Everything moves in cycles. The sun, the moon, all the stars, the tides, the seasons, and yes, even us. At times, the Earth moves towards the sun, and others, away from it.

At the dawn of human existence, man gravitated to the stars. Like moths to a flame, we were drawn to its comforting light. We began to mold our lives around the phases of the moon, and our lunacy grew. We constructed our calendar on the spin of the stars, the delicate placement of the planets, and the golden glow of the crescent moon. For a time, that was all we had to ward off the dark.
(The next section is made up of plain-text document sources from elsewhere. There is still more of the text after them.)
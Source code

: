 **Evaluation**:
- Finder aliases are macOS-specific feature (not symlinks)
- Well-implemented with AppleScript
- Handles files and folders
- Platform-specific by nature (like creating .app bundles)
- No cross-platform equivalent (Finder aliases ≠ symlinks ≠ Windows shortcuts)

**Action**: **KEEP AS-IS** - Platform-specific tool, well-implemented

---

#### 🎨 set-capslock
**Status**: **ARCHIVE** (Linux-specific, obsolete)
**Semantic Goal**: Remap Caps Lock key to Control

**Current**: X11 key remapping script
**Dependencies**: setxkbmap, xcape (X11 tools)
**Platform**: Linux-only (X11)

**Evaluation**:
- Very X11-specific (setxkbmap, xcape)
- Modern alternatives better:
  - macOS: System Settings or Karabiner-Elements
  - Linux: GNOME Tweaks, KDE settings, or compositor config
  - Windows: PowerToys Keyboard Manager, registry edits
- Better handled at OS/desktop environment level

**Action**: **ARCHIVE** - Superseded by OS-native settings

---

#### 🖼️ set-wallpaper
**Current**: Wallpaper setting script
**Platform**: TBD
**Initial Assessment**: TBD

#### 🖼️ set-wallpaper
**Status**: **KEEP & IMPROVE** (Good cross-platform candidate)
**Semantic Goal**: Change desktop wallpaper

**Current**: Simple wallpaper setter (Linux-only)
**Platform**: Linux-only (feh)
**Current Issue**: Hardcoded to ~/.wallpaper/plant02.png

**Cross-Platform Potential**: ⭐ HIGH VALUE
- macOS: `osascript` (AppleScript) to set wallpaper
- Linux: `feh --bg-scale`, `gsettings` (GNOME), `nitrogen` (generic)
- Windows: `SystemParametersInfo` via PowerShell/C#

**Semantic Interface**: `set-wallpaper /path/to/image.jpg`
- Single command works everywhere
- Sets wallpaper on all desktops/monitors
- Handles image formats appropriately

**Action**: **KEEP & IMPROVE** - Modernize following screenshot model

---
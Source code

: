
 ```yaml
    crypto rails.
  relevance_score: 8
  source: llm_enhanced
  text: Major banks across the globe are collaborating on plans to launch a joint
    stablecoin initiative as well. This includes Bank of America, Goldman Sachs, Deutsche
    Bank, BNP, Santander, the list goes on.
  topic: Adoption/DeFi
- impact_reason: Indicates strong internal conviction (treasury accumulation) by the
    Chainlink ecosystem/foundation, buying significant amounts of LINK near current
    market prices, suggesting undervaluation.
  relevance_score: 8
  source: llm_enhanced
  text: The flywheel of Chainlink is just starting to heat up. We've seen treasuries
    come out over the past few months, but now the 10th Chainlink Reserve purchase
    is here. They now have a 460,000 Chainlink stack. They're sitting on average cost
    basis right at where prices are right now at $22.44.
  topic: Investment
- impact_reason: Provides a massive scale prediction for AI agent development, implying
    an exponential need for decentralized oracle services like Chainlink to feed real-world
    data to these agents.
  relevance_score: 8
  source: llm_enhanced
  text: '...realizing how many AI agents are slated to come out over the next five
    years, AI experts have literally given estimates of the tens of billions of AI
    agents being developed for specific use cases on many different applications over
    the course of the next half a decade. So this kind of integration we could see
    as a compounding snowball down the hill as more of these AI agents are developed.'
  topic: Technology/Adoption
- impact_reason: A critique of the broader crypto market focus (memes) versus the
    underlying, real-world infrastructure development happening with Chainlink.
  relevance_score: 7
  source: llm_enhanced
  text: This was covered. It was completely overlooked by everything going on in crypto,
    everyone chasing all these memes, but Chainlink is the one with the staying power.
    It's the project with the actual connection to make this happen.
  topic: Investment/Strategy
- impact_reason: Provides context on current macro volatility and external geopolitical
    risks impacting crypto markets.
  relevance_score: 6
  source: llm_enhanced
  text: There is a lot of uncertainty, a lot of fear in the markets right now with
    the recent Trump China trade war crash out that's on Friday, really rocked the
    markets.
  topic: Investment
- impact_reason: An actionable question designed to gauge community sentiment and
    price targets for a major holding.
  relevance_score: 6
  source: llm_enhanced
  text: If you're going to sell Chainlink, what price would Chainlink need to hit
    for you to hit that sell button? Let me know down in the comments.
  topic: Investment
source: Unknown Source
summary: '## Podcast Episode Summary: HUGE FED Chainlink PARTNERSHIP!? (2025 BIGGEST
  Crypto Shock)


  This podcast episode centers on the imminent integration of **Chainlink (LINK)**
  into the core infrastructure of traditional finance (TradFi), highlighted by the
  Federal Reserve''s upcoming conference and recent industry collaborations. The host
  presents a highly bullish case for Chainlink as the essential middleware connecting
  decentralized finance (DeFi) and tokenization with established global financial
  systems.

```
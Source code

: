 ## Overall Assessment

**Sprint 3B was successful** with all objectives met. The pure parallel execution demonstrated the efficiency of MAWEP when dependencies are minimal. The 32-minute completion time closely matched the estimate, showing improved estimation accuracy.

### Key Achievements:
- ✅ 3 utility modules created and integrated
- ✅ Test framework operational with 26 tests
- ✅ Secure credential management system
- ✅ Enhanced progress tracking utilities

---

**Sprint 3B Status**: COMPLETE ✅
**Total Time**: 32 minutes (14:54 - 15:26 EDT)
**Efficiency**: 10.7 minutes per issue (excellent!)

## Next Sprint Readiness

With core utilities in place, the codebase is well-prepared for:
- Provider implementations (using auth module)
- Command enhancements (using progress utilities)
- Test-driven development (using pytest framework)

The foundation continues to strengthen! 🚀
We planned thousands of years in the future, wishful thinking of our impending doom.

As we dawned into a new era, we thought ourselves free of the pull of the stars. Electricity brought light to the darkness. Our cycles became fused to the sun, where we spent our days at work, turning our backs on the night sky.

Instead of counting eons, we began to count work weeks. Weekends. Eight hour shifts. Half hour breaks. Ten minute meals. Unreciprocated glances. We grew distant. We forgot where we came from. Time grew shorter. Chaos returned to our lives.

It wasn’t until we learned the true impact of the celestial bodies that our gaze returned to the sky. Long neglected by man and woman alike, the terrible spin of the zodiac and the heavenly bodies threw our lives into further tumult. Mercury fell into retrograde, the seas revolted, and darkness consumed.

Through the pitch, we built ships to carry us to unseen shores. We intended to reverse the reversal. We would leave a path of destruction in our wake, destroying entire stars to eliminate the constellations sewn between them. A last ditch effort to reclaim the reason in our lives. We would do as we always had, and go to war.

As Earth slipped from our grasps from the port windows below us, we knew we would never see it again. We had made a commitment to blood and dust. Either we would claim a new home, free from the chains that bound us, or we would face our end with sword in hand. We scorched the path behind, blazed forth on our glorious trail, leaving nothing to return to.

But we had miscalculated. The stars were not as they appeared to us those thousands of years before. They had shifted, as had we, and our primitive technology had left us charging to the wrong orbit. We arrived, a war party setting siege to a coast, and we left no survivors. We were the great equalizers, returning all to its primordial state.

We had no idea the chaos we were sewing. We were not capable to comprehend the disorder we had wracked. That’s when the infighting broke out. Soon there was no army, or allies, or enemies; all that remained was me. Man waged war against his brother and sisters, determined to be the only one left on the cinder.

We could not have been less prepared for the real assault. A rip in the fabric of spacetime slid into our stars while we were too preoccupied to notice. It did not consider us as sentient beings, but as resources. We fell into the slipstream, were pulled along by the undertow, and those who surfaced were the least lucky of all.